TASK TO COMPLETE: For each line below, return an exact copy.

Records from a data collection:
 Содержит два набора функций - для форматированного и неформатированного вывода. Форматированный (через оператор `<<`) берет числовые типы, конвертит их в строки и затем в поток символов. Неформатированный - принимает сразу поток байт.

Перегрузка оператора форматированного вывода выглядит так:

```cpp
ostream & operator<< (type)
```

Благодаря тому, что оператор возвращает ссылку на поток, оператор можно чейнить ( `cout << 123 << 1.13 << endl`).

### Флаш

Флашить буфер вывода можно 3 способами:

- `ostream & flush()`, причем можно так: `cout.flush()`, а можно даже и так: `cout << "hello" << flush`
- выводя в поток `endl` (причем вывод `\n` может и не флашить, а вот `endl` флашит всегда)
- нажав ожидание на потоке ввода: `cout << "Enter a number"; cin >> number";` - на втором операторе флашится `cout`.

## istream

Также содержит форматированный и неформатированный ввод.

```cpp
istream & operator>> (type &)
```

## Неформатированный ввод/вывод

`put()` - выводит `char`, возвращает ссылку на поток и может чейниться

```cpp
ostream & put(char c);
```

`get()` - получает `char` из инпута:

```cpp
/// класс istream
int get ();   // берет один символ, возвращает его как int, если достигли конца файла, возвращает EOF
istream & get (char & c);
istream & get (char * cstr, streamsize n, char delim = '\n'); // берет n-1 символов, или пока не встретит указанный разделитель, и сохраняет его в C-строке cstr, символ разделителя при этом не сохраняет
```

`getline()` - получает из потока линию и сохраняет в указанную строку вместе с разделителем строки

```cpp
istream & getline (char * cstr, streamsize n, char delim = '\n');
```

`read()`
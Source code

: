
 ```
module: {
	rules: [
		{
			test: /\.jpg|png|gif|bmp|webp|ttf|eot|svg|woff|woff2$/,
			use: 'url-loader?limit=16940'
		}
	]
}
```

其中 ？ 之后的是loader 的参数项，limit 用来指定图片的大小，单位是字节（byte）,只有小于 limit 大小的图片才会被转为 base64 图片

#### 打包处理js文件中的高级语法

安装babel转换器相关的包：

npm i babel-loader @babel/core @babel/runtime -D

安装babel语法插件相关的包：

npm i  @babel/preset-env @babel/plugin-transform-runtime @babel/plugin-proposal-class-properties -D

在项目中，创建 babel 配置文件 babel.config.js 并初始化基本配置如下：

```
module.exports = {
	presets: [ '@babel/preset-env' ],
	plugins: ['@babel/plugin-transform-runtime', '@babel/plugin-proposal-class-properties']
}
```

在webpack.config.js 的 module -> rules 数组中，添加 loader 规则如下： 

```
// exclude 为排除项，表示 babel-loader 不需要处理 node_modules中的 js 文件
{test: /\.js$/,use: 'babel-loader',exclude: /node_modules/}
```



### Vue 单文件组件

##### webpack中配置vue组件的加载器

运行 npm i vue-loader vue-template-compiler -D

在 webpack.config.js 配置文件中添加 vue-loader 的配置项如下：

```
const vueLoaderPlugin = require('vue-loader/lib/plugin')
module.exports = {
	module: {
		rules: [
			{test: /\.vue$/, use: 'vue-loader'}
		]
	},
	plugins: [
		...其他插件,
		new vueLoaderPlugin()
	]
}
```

RESULT OF THE TASK:
 Содержит два набора функций - для форматированного и неформатированного вывода. Форматированный (через оператор `<<`) берет числовые типы, конвертит их в строки и затем в поток символов. Неформатированный - принимает сразу поток байт.

Перегрузка оператора форматированного вывода выглядит так:

```cpp
ostream & operator<< (type)
```

Благодаря тому, что оператор возвращает ссылку на поток, оператор можно чейнить ( `cout << 123 << 1.13 << endl`).

### Флаш

Флашить буфер вывода можно 3 способами:

- `ostream & flush()`, причем можно так: `cout.flush()`, а можно даже и так: `cout << "hello" << flush`
- выводя в поток `endl` (причем вывод `\n` может и не флашить, а вот `endl` флашит всегда)
- нажав ожидание на потоке ввода: `cout << "Enter a number"; cin >> number";` - на втором операторе флашится `cout`.

## istream

Также содержит форматированный и неформатированный ввод.

```cpp
istream & operator>> (type &)
```

## Неформатированный ввод/вывод

`put()` - выводит `char`, возвращает ссылку на поток и может чейниться

```cpp
ostream & put(char c);
```

`get()` - получает `char` из инпута:

```cpp
/// класс istream
int get ();   // берет один символ, возвращает его как int, если достигли конца файла, возвращает EOF
istream & get (char & c);
istream & get (char * cstr, streamsize n, char delim = '\n'); // берет n-1 символов, или пока не встретит указанный разделитель, и сохраняет его в C-строке cstr, символ разделителя при этом не сохраняет
```

`getline()` - получает из потока линию и сохраняет в указанную строку вместе с разделителем строки

```cpp
istream & getline (char * cstr, streamsize n, char delim = '\n');
```

`read()`
Source code

:
 ```
module: {
	rules: [
		{
			test: /\.jpg|png|gif|bmp|webp|ttf|eot|svg|woff|woff2$/,
			use: 'url-loader?limit=16940'
		}
	]
}
```

其中 ？ 之后的是loader 的参数项，limit 用来指定图片的大小，单位是字节（byte）,只有小于 limit 大小的图片才会被转为 base64 图片

#### 打包处理js文件中的高级语法

安装babel转换器相关的包：

npm i babel-loader @babel/core @babel/runtime -D

安装babel语法插件相关的包：

npm i  @babel/preset-env @babel/plugin-transform-runtime @babel/plugin-proposal-class-properties -D

在项目中，创建 babel 配置文件 babel.config.js 并初始化基本配置如下：

```
module.exports = {
	presets: [ '@babel/preset-env' ],
	plugins: ['@babel/plugin-transform-runtime', '@babel/plugin-proposal-class-properties']
}
```

在webpack.config.js 的 module -> rules 数组中，添加 loader 规则如下： 

```
// exclude 为排除项，表示 babel-loader 不需要处理 node_modules中的 js 文件
{test: /\.js$/,use: 'babel-loader',exclude: /node_modules/}
```



### Vue 单文件组件

##### webpack中配置vue组件的加载器

运行 npm i vue-loader vue-template-compiler -D

在 webpack.config.js 配置文件中添加 vue-loader 的配置项如下：

```
const vueLoaderPlugin = require('vue-loader/lib/plugin')
module.exports = {
	module: {
		rules: [
			{test: /\.vue$/, use: 'vue-loader'}
		]
	},
	plugins: [
		...其他插件,
		new vueLoaderPlugin()
	]
}
```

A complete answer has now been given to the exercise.